Отличное название, непрямолинейное.
Я попытался найти параллели с живописью. Главные витебские легенды - это Пэн, с его школой для евреев-живописцев, Шагал, школа УНОВИС (Утвердителей Нового Искусства, 1919 год), плюс всем известное абстрактное искусство, супрематизм с манифестом Малевича. Там много чего закрутилось.
Шагал после учебы в Петербурге вернулся в родной город комиссаром. Вы понимаете, что это уже начало мифа?! Приезжает художник-комиссар, уполномоченный по делам искусства Витебской губернии. Какая это нелепость! При этом он был мягкий человек, такой одуванчик. Он организует художественное училище, над этим училищем развевается флаг, на флаге на зелёном фоне скачет всадник, и написано «Шагал - городу». Начинает создаваться миф творческого города, он закладывается в голову учеников. Этот миф влияет и на нас, людей, которые живут в Витебске сегодня.
И действительно в городе сегодня много художественных школ. Ни у одного другого города в Беларуси больше нет мифа «творческого города». Но есть и другая предпосылка к созданию мифа - это постоянная мечта уехать. Я для себя выделил центр притяжения - Питер.
«Тоска по мировой культуре», по Мандельштаму.
Да, в Питер! Там тоже есть Витебский вокзал…
В современных фотографиях, которые снимали витебские ребята, хотя они уже давно не в Витебске, нашлись параллели с волшебной живописью Шагала, его образами. Фотографы, которых я пытался анализировать, Таня Лисовская,
Катя Смурага,
Игорь Гигавури (никнейм - Нетабак), Лера Пищук - они эскаписты и немножко романтики. Никто не снимает реальность. Все выдумывают какой-то свой волшебный мир.
Забавно, что Шагал, уезжая сначала в Питер, а потом в Париж, всё равно постоянно возвращался к теме провинциальности. У нас в фотографии тоже получается, что мировые тренды смешиваются с этой провинциальностью. Фотографии небыстрые, неспешащие, иногда немножко нелепые. С деталями, которые есть ещё только в этой среде: занавесочки на окнах, салфетки на подоконниках, более старые интерьеры, меньше современных материалов, меньше глобализации.
В то же время «витебская фотография» пока в основном связана с человеком, и пока есть замкнутость на одной фотографии. Серия фотографий чаще всего объединена личностью автора. Каждый автор собирает свой круг людей, которых он любит, и которых он чаще всего снимает. Вот такое «создание семьи».
И ещё одно. В истории витебской фотографии прервалась преемственность, произошел разрыв. Были хорошие, авторитетные, влиятельные фотографы, например,
Базан, Глебов. Но в 90-е годы их влияние потерялось, образовалась пустота на какое-то количество лет. И поэтому молодому фотографу в отсутствии давления авторитетов кажется, что он первый.

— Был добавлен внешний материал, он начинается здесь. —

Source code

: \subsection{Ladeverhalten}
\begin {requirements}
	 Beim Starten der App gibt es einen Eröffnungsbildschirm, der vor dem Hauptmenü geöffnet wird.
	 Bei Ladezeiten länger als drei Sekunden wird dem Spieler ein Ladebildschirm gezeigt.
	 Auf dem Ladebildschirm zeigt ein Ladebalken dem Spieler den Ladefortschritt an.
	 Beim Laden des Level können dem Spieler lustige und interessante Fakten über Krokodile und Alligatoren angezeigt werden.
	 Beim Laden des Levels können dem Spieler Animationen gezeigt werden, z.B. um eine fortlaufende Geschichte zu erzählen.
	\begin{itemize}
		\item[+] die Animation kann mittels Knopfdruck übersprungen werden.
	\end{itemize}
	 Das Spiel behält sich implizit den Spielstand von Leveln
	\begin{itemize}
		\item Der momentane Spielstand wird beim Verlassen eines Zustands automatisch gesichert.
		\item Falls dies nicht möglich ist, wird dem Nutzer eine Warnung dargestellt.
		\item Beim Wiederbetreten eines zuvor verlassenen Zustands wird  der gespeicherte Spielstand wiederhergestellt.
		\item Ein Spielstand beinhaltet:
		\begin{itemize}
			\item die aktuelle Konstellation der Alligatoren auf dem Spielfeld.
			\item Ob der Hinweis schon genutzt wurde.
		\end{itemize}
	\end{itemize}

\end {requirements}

Конечно же, ты можешь начать изобретать какой-то велосипед заново. Но в то же время дух первооткрывательства стимулирует, пускай даже он и наивный. Как-то я для себя написал: «провинция не стесняется и не сомневается».
И меньше тех, на кого можно смотреть. И такая установка ещё появляется: «если не ты, то кто?». Потому что просто меньше людей в том круге, где ты находишься. У тебя не будет вопроса: зачем это делать, если Вася Пупкин уже это сделал. Потому что рядом нет Васи Пупкина.
И нет суеты. Ты больше предоставлен самому себе…
Да, видите, вы всё понимаете. Лучше впитывается информация, потому что меньше событий. И, конечно, постоянное обновление творческой среды. Все уезжают. А на их месте появляются новые, молодые. Вот такая странность провинции, это кузница кадров для столиц.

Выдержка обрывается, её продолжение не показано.